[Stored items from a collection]
--- START ---

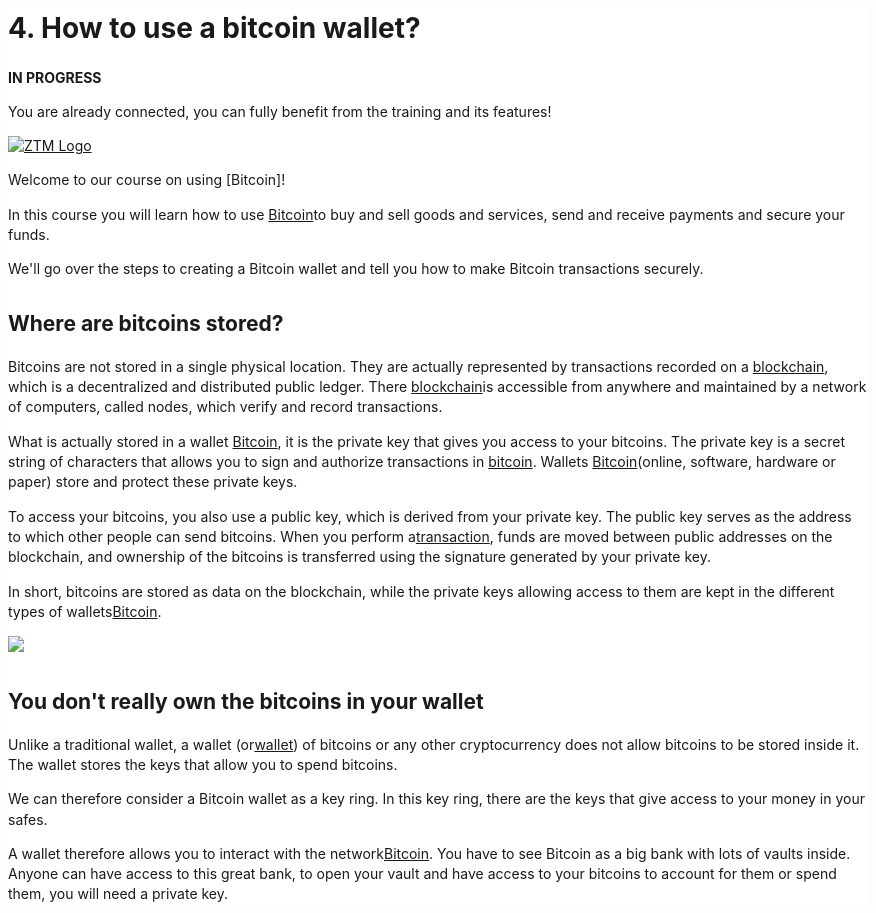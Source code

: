 #
# **4. How to use a bitcoin wallet?**


**IN PROGRESS**

You are already connected, you can fully benefit from the training and its features!

<a href= "">
    <img src=https://coinacademy.fr/wp-content/uploads/2023/05/bitcoin-inflation.png.webp alt="ZTM Logo" >
  </a> 

Welcome to our course on using [Bitcoin]!

In this course you will learn how to use [Bitcoin](###)to buy and sell goods and services, send and receive payments and secure your funds.

We'll go over the steps to creating a Bitcoin wallet and tell you how to make Bitcoin transactions securely.

## **Where are bitcoins stored?**

Bitcoins are not stored in a single physical location. They are actually represented by transactions recorded on a [blockchain](##), which is a decentralized and distributed public ledger. There [blockchain]()is accessible from anywhere and maintained by a network of computers, called nodes, which verify and record transactions.

What is actually stored in a wallet [Bitcoin](###), it is the private key that gives you access to your bitcoins. The private key is a secret string of characters that allows you to sign and authorize transactions in [bitcoin](###). Wallets [Bitcoin]()(online, software, hardware or paper) store and protect these private keys.

To access your bitcoins, you also use a public key, which is derived from your private key. The public key serves as the address to which other people can send bitcoins. When you perform a[transaction](https://coinacademy.fr/academie/transaction-blockchain/), funds are moved between public addresses on the blockchain, and ownership of the bitcoins is transferred using the signature generated by your private key.

In short, bitcoins are stored as data on the blockchain, while the private keys allowing access to them are kept in the different types of wallets[Bitcoin](https://coinacademy.fr/bitcoin-btc-fondamental/).

![](RackMultipart20231011-1-et3x4p_html_55f4e31d0be17627.jpg)

## **You don't really own the bitcoins in your wallet**

Unlike a traditional wallet, a wallet (or[wallet](https://coinacademy.fr/academie/explications-portefeuille-crypto/)) of bitcoins or any other cryptocurrency does not allow bitcoins to be stored inside it. The wallet stores the keys that allow you to spend bitcoins.

We can therefore consider a Bitcoin wallet as a key ring. In this key ring, there are the keys that give access to your money in your safes.

A wallet therefore allows you to interact with the network[Bitcoin](https://coinacademy.fr/bitcoin-btc-fondamental/). You have to see Bitcoin as a big bank with lots of vaults inside. Anyone can have access to this great bank, to open your vault and have access to your bitcoins to account for them or spend them, you will need a private key.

--- END ---

**Directions for this task:** Nothing should appear in the answer except the lines from the first line of the data through the line holding "What is actually", exactly as written, with pictures left out.

**Solution for this exercise:**
Source code

: #
# **4. How to use a bitcoin wallet?**


**IN PROGRESS**

You are already connected, you can fully benefit from the training and its features!

<a href= "">
    <img src=https://coinacademy.fr/wp-content/uploads/2023/05/bitcoin-inflation.png.webp alt="ZTM Logo" >
  </a> 

Welcome to our course on using [Bitcoin]!

In this course you will learn how to use [Bitcoin](###)to buy and sell goods and services, send and receive payments and secure your funds.

We'll go over the steps to creating a Bitcoin wallet and tell you how to make Bitcoin transactions securely.

## **Where are bitcoins stored?**

Bitcoins are not stored in a single physical location. They are actually represented by transactions recorded on a [blockchain](##), which is a decentralized and distributed public ledger. There [blockchain]()is accessible from anywhere and maintained by a network of computers, called nodes, which verify and record transactions.

What is actually stored in a wallet [Bitcoin](###), it is the private key that gives you access to your bitcoins. The private key is a secret string of characters that allows you to sign and authorize transactions in [bitcoin](###). Wallets [Bitcoin]()(online, software, hardware or paper) store and protect these private keys.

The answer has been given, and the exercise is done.